Rede von Dr. Tobias Lindner Haushalt 2019: Verteidigung

21.11.2018

Dr. Tobias Lindner (BÜNDNIS 90/DIE GRÜNEN):

Vielen Dank. – Herr Präsident! Liebe Kolleginnen und Kollegen! Meine sehr geehrten Damen und Herren! Lassen Sie mich vielleicht gerade in diesen Tagen, Frau von der Leyen, wo unser Verhältnis schon einmal ein besseres und vertrauensvolleres war,

(Zuruf von der CDU/CSU: Oh! – Dr. Marie-­Agnes Strack-Zimmermann [FDP]: Bitte etwas präziser!)

dennoch ein Wort des Dankes an Ihr Haus und auch an die Kollegen Mitberichterstatter im Haushaltsausschuss richten. Haushaltsberatungen sind ja auch immer eine arbeitsintensive Phase. Ich möchte sowohl für den Umgang im Kollegenkreis herzlichen Dank sagen als auch Ihren Mitarbeiterinnen und Mitarbeitern im BMVg danken, die uns, zumindest was die Haushaltsberatungen betrifft, Berichtsbitten auskunftsfreudig immer erfüllt und fristgerecht zugeliefert haben. Das hat die Arbeit an diesem Haushalt, auch wenn wir heute zu unterschiedlichen Ergebnissen kommen werden, erleichtert. Auch das soll einmal hier gesagt werden.

(Beifall beim BÜNDNIS 90/DIE GRÜNEN, bei der CDU/CSU, der SPD und der FDP – Ingo Gädechens [CDU/CSU]: So weit die Prosa!)

– So weit die Prosa.

Nun zum Haushalt selbst.
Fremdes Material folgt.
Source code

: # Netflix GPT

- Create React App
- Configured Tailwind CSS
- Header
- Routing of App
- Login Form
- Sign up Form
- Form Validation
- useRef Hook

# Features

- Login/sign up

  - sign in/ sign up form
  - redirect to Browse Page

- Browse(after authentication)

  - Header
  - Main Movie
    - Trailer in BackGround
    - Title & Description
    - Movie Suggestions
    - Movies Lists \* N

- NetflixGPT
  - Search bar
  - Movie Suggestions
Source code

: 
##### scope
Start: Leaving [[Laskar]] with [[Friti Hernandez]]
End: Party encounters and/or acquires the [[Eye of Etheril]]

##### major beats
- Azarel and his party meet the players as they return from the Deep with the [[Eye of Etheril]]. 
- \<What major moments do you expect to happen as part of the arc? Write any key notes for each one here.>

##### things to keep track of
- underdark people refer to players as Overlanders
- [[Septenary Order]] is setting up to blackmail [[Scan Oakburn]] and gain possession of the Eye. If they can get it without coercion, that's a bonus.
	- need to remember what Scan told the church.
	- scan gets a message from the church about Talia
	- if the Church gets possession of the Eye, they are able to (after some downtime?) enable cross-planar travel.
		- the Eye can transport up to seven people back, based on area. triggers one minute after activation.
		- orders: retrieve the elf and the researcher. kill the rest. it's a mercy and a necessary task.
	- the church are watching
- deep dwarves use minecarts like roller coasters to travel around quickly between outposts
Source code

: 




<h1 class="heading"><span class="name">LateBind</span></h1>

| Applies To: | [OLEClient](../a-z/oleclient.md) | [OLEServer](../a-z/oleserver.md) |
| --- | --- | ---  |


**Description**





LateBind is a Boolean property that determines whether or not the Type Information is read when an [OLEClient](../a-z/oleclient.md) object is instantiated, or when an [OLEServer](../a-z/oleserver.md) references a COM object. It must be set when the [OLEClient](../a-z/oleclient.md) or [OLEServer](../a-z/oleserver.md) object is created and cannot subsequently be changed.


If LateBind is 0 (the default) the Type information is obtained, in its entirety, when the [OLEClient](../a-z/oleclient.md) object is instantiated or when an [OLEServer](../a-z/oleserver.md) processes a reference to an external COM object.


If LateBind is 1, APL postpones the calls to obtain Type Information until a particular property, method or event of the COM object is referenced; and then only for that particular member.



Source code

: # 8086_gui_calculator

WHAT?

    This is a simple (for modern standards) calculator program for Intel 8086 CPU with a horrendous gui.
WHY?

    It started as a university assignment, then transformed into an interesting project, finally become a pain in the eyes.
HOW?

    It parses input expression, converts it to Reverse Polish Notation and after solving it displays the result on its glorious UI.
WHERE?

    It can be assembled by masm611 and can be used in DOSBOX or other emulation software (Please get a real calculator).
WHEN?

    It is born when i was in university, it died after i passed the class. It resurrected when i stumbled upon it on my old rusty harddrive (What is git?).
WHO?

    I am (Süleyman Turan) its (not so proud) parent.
Liebe Kolleginnen und Kollegen von der Großen Koalition, Sie haben sich einmal wieder für die Taktik „Viel hilft viel“ entschieden. Unbestritten: Die Bundeswehr steht vor großen Herausforderungen; sie hat Probleme. Aber wir Grüne sind ganz klar der Überzeugung, dass es eben nicht hilft, auf diese maroden Strukturen einfach immer mehr Geld, insgesamt 4,4 Milliarden Euro, obendrauf zu kippen, ohne an den Strukturen etwas zu verändern. Das, meine Damen und Herren, wird die Probleme der Bundeswehr nicht lösen.

(Beifall beim BÜNDNIS 90/DIE GRÜNEN)

Herr Kollege Brandl, Sie haben es ja selbst erwähnt: Sie haben in der Bereinigungsnacht zum Beispiel die Möglichkeit geschaffen, einen schweren Transporthubschrauber zu beschaffen.

(Dr. Reinhard Brandl [CDU/CSU]: Ja!)

Das ist eine Sache, die ich persönlich richtig finde. Ich habe in den letzten Monaten niemanden in der Bundeswehr getroffen, der nicht der Auffassung ist, dass man die alte CH-53 jetzt irgendwann ersetzen muss. Ich sage allen Bürgerinnen und Bürgern: Einen alten Hubschrauber, der aus dem Leim geht, durch einen neuen Hubschrauber zu ersetzen, ist noch keine Aufrüstung.

(Dr. Reinhard Brandl [CDU/CSU]: Richtig!)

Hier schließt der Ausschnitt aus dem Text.